Boyer has also represented the United States with the USA Selects and multiple age-grade sides. In rugby sevens, Boyer has played for the United States men's national team and the USA Falcons.

He previously played for the MLR's Colorado Raptors.

==Early life==
Boyer was born on July 17, 1993, raised in Sacramento, California, and began playing rugby in his youth. Boyer attended Jesuit High School, where he participated in football and wrestling in addition to rugby. Boyer then attended University of California from 2011 until 2016, where he participated in the school's rugby teams in XVs and 7s and won Varsity Cup and Collegiate Rugby Championship titles. In September 2015, Boyer joined Bedford Athletic in England and played with the club in the Midlands 1 East league.

==Club career==
===San Diego Legion===
Boyer was a member of the San Diego Legion team that competed in Major League Rugby's inaugural 2018 season. Boyer made his debut for the Legion on April 22, 2018, starting at scrum-half, in a 39–23 defeat to Seattle. Boyer returned to the Legion for the 2019 season.

===A new era===
He decided to join the Colorado Raptors after the 2019 Major League Rugby season. Unfortunately, the covid crisis ended earlier the 2020 season and Boyer made only 5 appearances in a Raptors shirt. After the disappearance of the Colorado raptors, Nick Boyer joined the newly franchise of the LA Giltinis for the 2021 season. After few weeks of competition, he left the team without playing in it and became a Houston Sabercats' player. He can also be seen in a Headliners jersey in the newly formed PR Sevens league as a scrum-half or center.

==International career==
===USA Junior All-Americans===
Boyer made his debut in international play with the United States men's national under-20 team (Junior All-Americans) in 2012, playing with the team when they won the 2012 Junior World Rugby Trophy.

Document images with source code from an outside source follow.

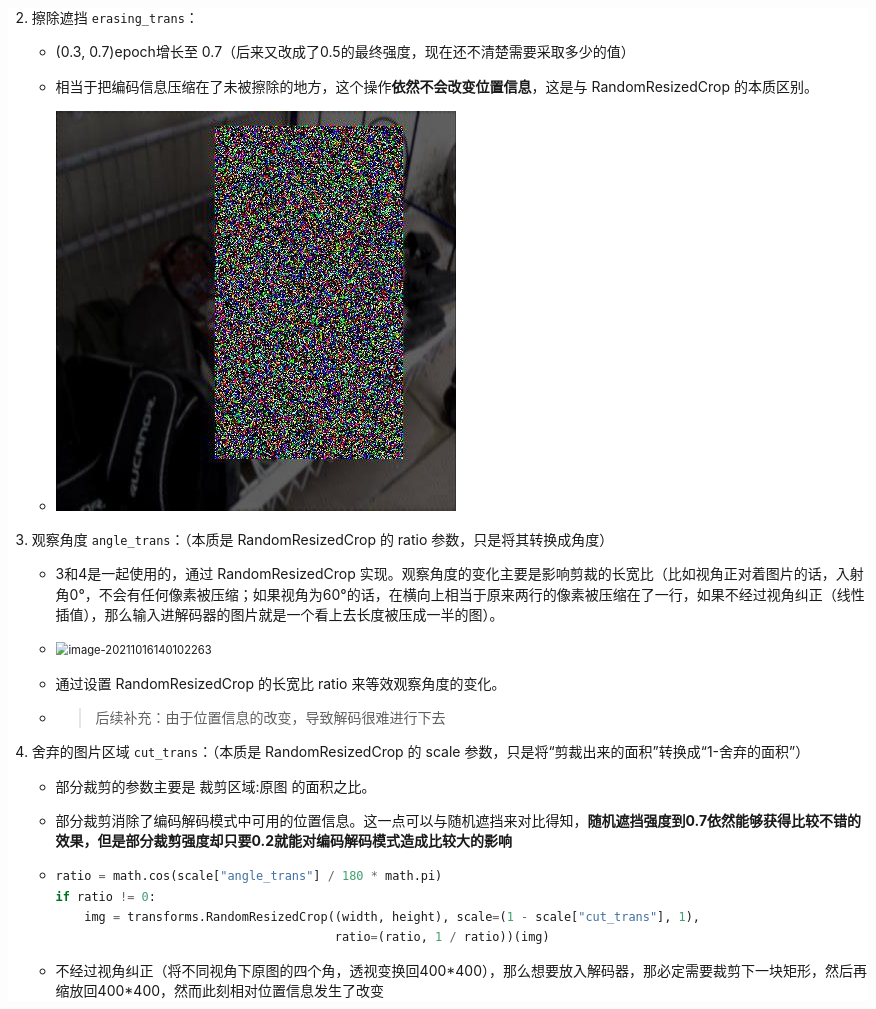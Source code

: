 2. 擦除遮挡 `erasing_trans`：

   - (0.3, 0.7)epoch增长至 0.7（后来又改成了0.5的最终强度，现在还不清楚需要采取多少的值）

   - 相当于把编码信息压缩在了未被擦除的地方，这个操作**依然不会改变位置信息**，这是与 RandomResizedCrop 的本质区别。
   - ![transformed_COCO_val2014_000000000042](服务外包交接文档/transformed_COCO_val2014_000000000042.jpg)

3. 观察角度 `angle_trans`：（本质是 RandomResizedCrop 的 ratio 参数，只是将其转换成角度）

   - 3和4是一起使用的，通过 RandomResizedCrop 实现。观察角度的变化主要是影响剪裁的长宽比（比如视角正对着图片的话，入射角0°，不会有任何像素被压缩；如果视角为60°的话，在横向上相当于原来两行的像素被压缩在了一行，如果不经过视角纠正（线性插值），那么输入进解码器的图片就是一个看上去长度被压成一半的图）。

   - <img src="进度对齐/image-20211016140102263.png" alt="image-20211016140102263" style="zoom: 80%;" />

   - 通过设置 RandomResizedCrop 的长宽比 ratio 来等效观察角度的变化。

   - > 后续补充：由于位置信息的改变，导致解码很难进行下去

4. 舍弃的图片区域 `cut_trans`：（本质是 RandomResizedCrop 的 scale 参数，只是将“剪裁出来的面积”转换成“1-舍弃的面积”）

   - 部分裁剪的参数主要是 裁剪区域:原图 的面积之比。

   - 部分裁剪消除了编码解码模式中可用的位置信息。这一点可以与随机遮挡来对比得知，**随机遮挡强度到0.7依然能够获得比较不错的效果，但是部分裁剪强度却只要0.2就能对编码解码模式造成比较大的影响**

   - ```python
     ratio = math.cos(scale["angle_trans"] / 180 * math.pi)
     if ratio != 0:
         img = transforms.RandomResizedCrop((width, height), scale=(1 - scale["cut_trans"], 1),
                                            ratio=(ratio, 1 / ratio))(img)
     ```

   - 不经过视角纠正（将不同视角下原图的四个角，透视变换回400\*400），那么想要放入解码器，那必定需要裁剪下一块矩形，然后再缩放回400\*400，然而此刻相对位置信息发生了改变

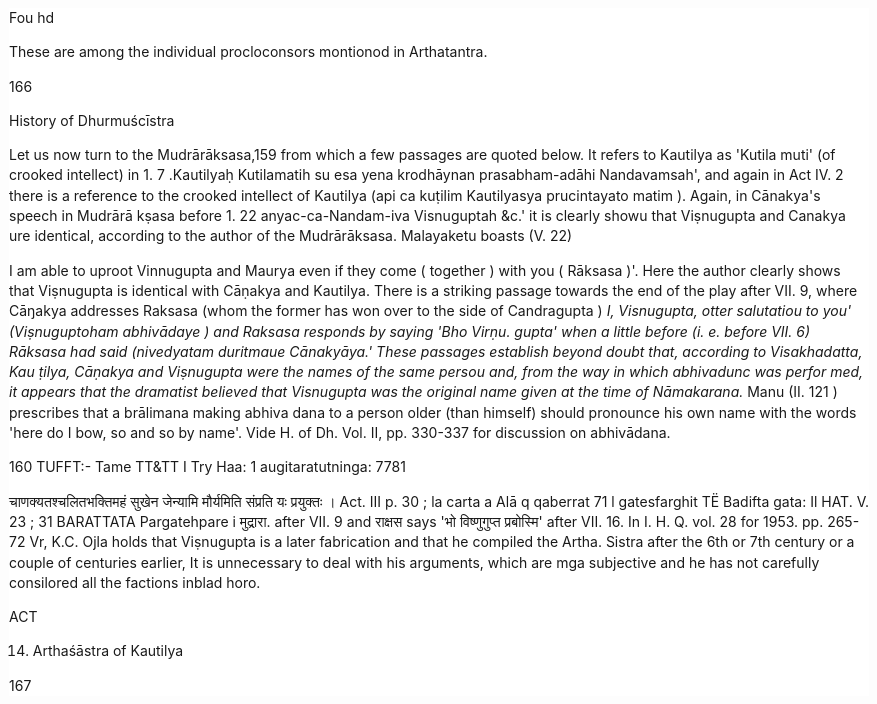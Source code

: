 Fou hd 

These are among the individual procloconsors montionod in Arthatantra. 

166 

History of Dhurmuścīstra 

Let us now turn to the Mudrārāksasa,159 from which a few passages are quoted below. It refers to Kautilya as 'Kutila muti' (of crooked intellect) in 1. 7 .Kautilyaḥ Kutilamatih su esa yena krodhāynan prasabham-adāhi Nandavamsah', and again in Act IV. 2 there is a reference to the crooked intellect of Kautilya (api ca kuṭilim Kautilyasya prucintayato matim ). Again, in Cānakya's speech in Mudrārā kṣasa before 1. 22 anyac-ca-Nandam-iva Visnuguptah &c.' it is clearly showu that Viṣnugupta and Canakya ure identical, according to the author of the Mudrārāksasa. Malayaketu boasts (V. 22) 

I am able to uproot Vinnugupta and Maurya even if they come ( together ) with you ( Rāksasa )'. Here the author clearly shows that Viṣnugupta is identical with Cāṇakya and Kautilya. There is a striking passage towards the end of the play after VII. 9, where Cāŋakya addresses Raksasa (whom the former has won over to the side of Candragupta ) *I, Visnugupta, otter salutatiou to you' (Viṣnuguptoham abhivādaye ) and Raksasa responds by saying 'Bho Virṇu. gupta' when a little before (i. e. before VII. 6) Rāksasa had said (nivedyatam duritmaue Cānakyāya.' These passages establish beyond doubt that, according to Visakhadatta, Kau ṭilya, Cāṇakya and Viṣnugupta were the names of the same persou and, from the way in which abhivadunc was perfor med, it appears that the dramatist believed that Visnugupta was the original name given at the time of Nāmakarana.* Manu (II. 121 ) prescribes that a brālimana making abhiva dana to a person older (than himself) should pronounce his own name with the words 'here do I bow, so and so by name'. Vide H. of Dh. Vol. II, pp. 330-337 for discussion on abhivādana. 

 







160 TUFFT:- Tame TT&TT I Try Haa: 1 augitaratutninga: 7781 

चाणक्यतश्चलितभक्तिमहं सुखेन जेन्यामि मौर्यमिति संप्रति यः प्रयुक्तः । Act. III p. 30 ; la carta a Alā q qaberrat 71 l gatesfarghit TË Badifta gata: Il HAT. V. 23 ; 31 BARATTATA Pargatehpare i मुद्रारा. after VII. 9 and राक्षस says 'भो विष्णुगुप्त प्रबोस्मि' after VII. 16. In I. H. Q. vol. 28 for 1953. pp. 265-72 Vr, K.C. Ojla holds that Viṣnugupta is a later fabrication and that he compiled the Artha. Sistra after the 6th or 7th century or a couple of centuries earlier, It is unnecessary to deal with his arguments, which are mga subjective and he has not carefully consilored all the factions inblad horo. 

ACT 

14. Arthaśāstra of Kautilya 

167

===USA Collegiate All-Americans===
In 2016, Boyer was named to the roster of the Men's Collegiate All-Americans (MCAAs) for their August tour of Australia, making his debut in a match against Darling Downs. Boyer also played for the MCAAs in a September 2017 match against Oxford University at Talen Energy Stadium.

===USA Selects===
Boyer was first named to the roster of the USA Selects ahead of the inaugural Americas Pacific Challenge (APC) in 2016. Boyer made his debut for the Selects on October 8, 2016, appearing as a substitute, in a 62–12 defeat to Fiji. Boyer made his first start for the Selects on October 12, 2016, scoring his first try, in a 47–37 victory over Canada. Boyer also made a start for the Selects in their third and final match during the 2016 tournament. Ahead of the APC in 2018, Boyer was again named to the roster for the Selects. He made two appearances for the team during the tournament, both in the starting lineup.

===USA Eagles===
Boyer made his debut for the USA Eagles on November 17, 2018, appearing as a substitute, in the Eagles' 31–5 victory over Romania during the 2018 end-of-year tests. As of April 2019, this is the only appearance that he has made for the Eagles.

===Rugby sevens===
Boyer was selected for the roster of the USA Falcons, the developmental side for the United States men's national rugby sevens team, in January 2018 for the 2018 Sudamérica Rugby Sevens tournament. Also in 2018, Boyer made two appearances for the senior national side during the 2017–18 World Rugby Sevens Series at the 2018 New Zealand Sevens in Hamilton and the 2018 Canada Sevens in Vancouver.